59. The decoration outside Barons Court
Autumn seems to suit Barons Court. I’ve been here at other times of the year and felt the station’s exterior looked a bit leaden and grubby, or too bland and sterile. But the soft light and sharp contrasts that you get on a sunny autumn afternoon flatter the place incredibly. The beauty of all the tiny details on the station’s rather intimidating walls is deepened, and the splendour of the building’s design is served up to you in generous, mellow-toned slices.
Perhaps you need a particular kind of sunlight to pick out the care that has gone into the lettering on the station’s signage. Maybe the colour of the brickwork only comes into its own when shot through the prism of a bright October rather than a blistering July or dank December. Or perhaps it’s just that the building’s subtle hues sit best among the equally understated atmosphere that percolates right through this most gentle of seasons.
The effect is evident in the decoration both on the station’s front, and on – ahem – Barons’ green back. Good grief!

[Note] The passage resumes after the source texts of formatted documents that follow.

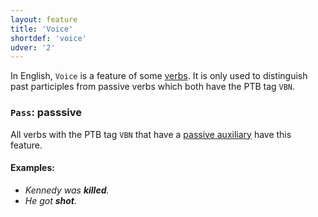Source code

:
 ```yaml
---
layout: feature
title: 'Voice'
shortdef: 'voice'
udver: '2'
---
```


In English, `Voice` is a feature of some [verbs](en-pos/VERB). It is only used to distinguish past participles from passive verbs which both have the PTB tag `VBN`.

### <a name="Pass">`Pass`</a>: passsive

All verbs with the PTB tag `VBN` that have a [passive auxiliary](en-dep/auxpass) have this feature.

#### Examples:

* _Kennedy was <b>killed</b>._
* _He got <b>shot</b>._
<!-- Interlanguage links updated So kvě 14 19:02:45 CEST 2022 -->
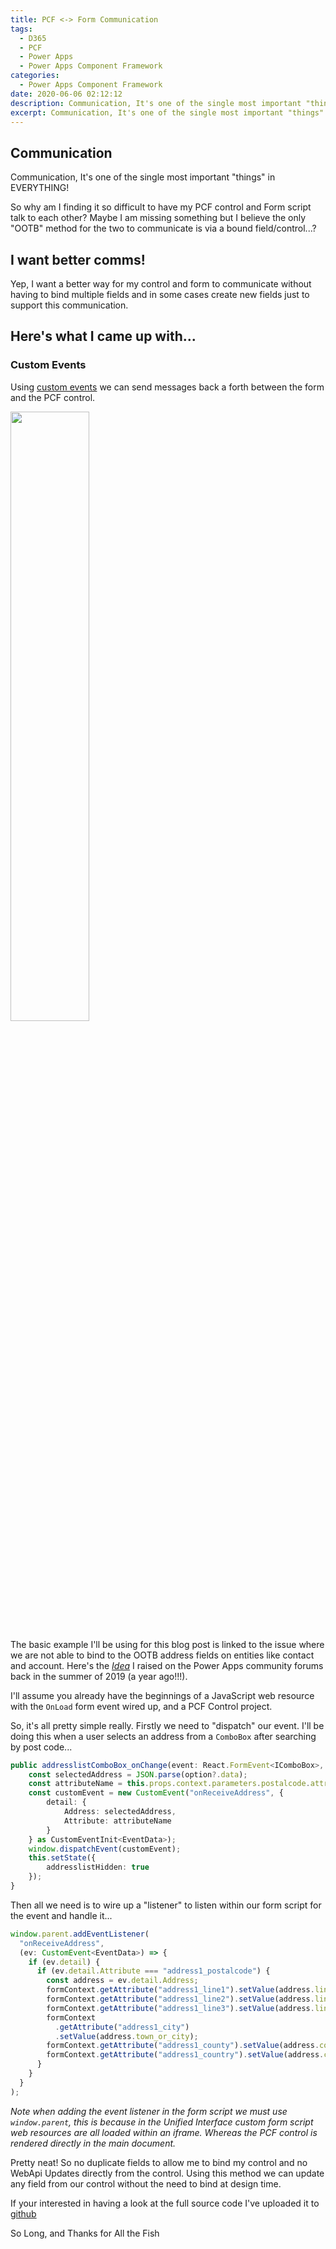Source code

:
 ```yaml
---
title: PCF <-> Form Communication
tags:
  - D365
  - PCF
  - Power Apps
  - Power Apps Component Framework
categories:
  - Power Apps Component Framework
date: 2020-06-06 02:12:12
description: Communication, It's one of the single most important "things" in EVERYTHING! So why am I finding it so difficult to have my PCF control and Form script talk to each other? Maybe I am missing something but I believe the only "OOTB" method for the two to communicate is via a bound field/control...? So, here is my alternative...
excerpt: Communication, It's one of the single most important "things" in EVERYTHING! So why am I finding it so difficult to have my PCF control and Form script talk to each other? Maybe I am missing something but I believe the only "OOTB" method for the two to communicate is via a bound field/control...? So, here is my alternative...
---
```


## Communication

Communication, It's one of the single most important "things" in EVERYTHING!

So why am I finding it so difficult to have my PCF control and Form script talk to each other? Maybe I am missing something but I believe the only "OOTB" method for the two to communicate is via a bound field/control...?

## I want better comms!

Yep, I want a better way for my control and form to communicate without having to bind multiple fields and in some cases create new fields just to support this communication.

## Here's what I came up with...

### Custom Events

Using [custom events](https://developer.mozilla.org/en-US/docs/Web/Guide/Events/Creating_and_triggering_events) we can send messages back a forth between the form and the PCF control.

<img src="custom-events.svg" width="50%" class="mini-lightbox" />

The basic example I'll be using for this blog post is linked to the issue where we are not able to bind to the OOTB address fields on entities like contact and account. Here's the [_Idea_](https://powerusers.microsoft.com/t5/Power-Apps-Ideas/Enable-binding-to-OOB-Address-Fields/idi-p/302387) I raised on the Power Apps community forums back in the summer of 2019 (a year ago!!!).

I'll assume you already have the beginnings of a JavaScript web resource with the `OnLoad` form event wired up, and a PCF Control project.

So, it's all pretty simple really. Firstly we need to "dispatch" our event. I'll be doing this when a user selects an address from a `ComboBox` after searching by post code...

```typescript
public addresslistComboBox_onChange(event: React.FormEvent<IComboBox>, option?: IComboBoxOption | undefined, index?: number | undefined, value?: string | undefined): void {
    const selectedAddress = JSON.parse(option?.data);
    const attributeName = this.props.context.parameters.postalcode.attributes?.LogicalName;
    const customEvent = new CustomEvent("onReceiveAddress", {
        detail: {
            Address: selectedAddress,
            Attribute: attributeName
        }
    } as CustomEventInit<EventData>);
    window.dispatchEvent(customEvent);
    this.setState({
        addresslistHidden: true
    });
}
```

Then all we need is to wire up a "listener" to listen within our form script for the event and handle it...

```typescript
window.parent.addEventListener(
  "onReceiveAddress",
  (ev: CustomEvent<EventData>) => {
    if (ev.detail) {
      if (ev.detail.Attribute === "address1_postalcode") {
        const address = ev.detail.Address;
        formContext.getAttribute("address1_line1").setValue(address.line_1);
        formContext.getAttribute("address1_line2").setValue(address.line_2);
        formContext.getAttribute("address1_line3").setValue(address.line_3);
        formContext
          .getAttribute("address1_city")
          .setValue(address.town_or_city);
        formContext.getAttribute("address1_county").setValue(address.county);
        formContext.getAttribute("address1_country").setValue(address.country);
      }
    }
  }
);
```

_Note when adding the event listener in the form script we must use `window.parent`, this is because in the Unified Interface custom form script web resources are all loaded within an iframe. Whereas the PCF control is rendered directly in the main document._

Pretty neat! So no duplicate fields to allow me to bind my control and no WebApi Updates directly from the control. Using this method we can update any field from our control without the need to bind at design time.

If your interested in having a look at the full source code I've uploaded it to [github](https://github.com/OliverFlint/PCF-UK-Address-Lookup)

So Long, and Thanks for All the Fish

It’s all Grade II listed and was all the work of architect Harry Ford. It is stylish, and it is lovely, but it isn’t, as writer Mark Mason contests, “the most beautiful station not just on the London Underground, but in any world you, I or anyone else could possibly imagine.” Oh no. That honour lies elsewhere, with a station I’ve already celebrated here, and to which I’ll return again.
You will enjoy the pictures in the Guardian today: http://www.guardian.co.uk/books/gallery/2012/oct/23/london-underground-tube-gallery
The ticket office is also delightful, with the now-defunct ticket windows, and beautiful green tiling.